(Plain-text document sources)
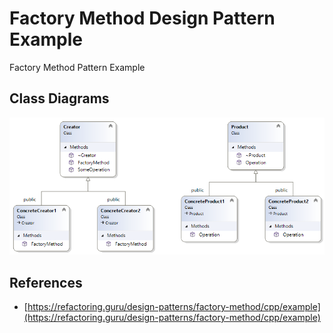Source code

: # Factory Method Design Pattern Example

Factory Method Pattern Example

## Class Diagrams

![ClassDiagram](images/ClassDiagram.png)

## References

* [https://refactoring.guru/design-patterns/factory-method/cpp/example](https://refactoring.guru/design-patterns/factory-method/cpp/example)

Work task:
Please repeat exactly the data above from its first line to the line that contains "## References", inclusive, and leave every picture out.

Answer to this exercise:
Source code

: # Factory Method Design Pattern Example

Factory Method Pattern Example

## Class Diagrams

![ClassDiagram](images/ClassDiagram.png)

## References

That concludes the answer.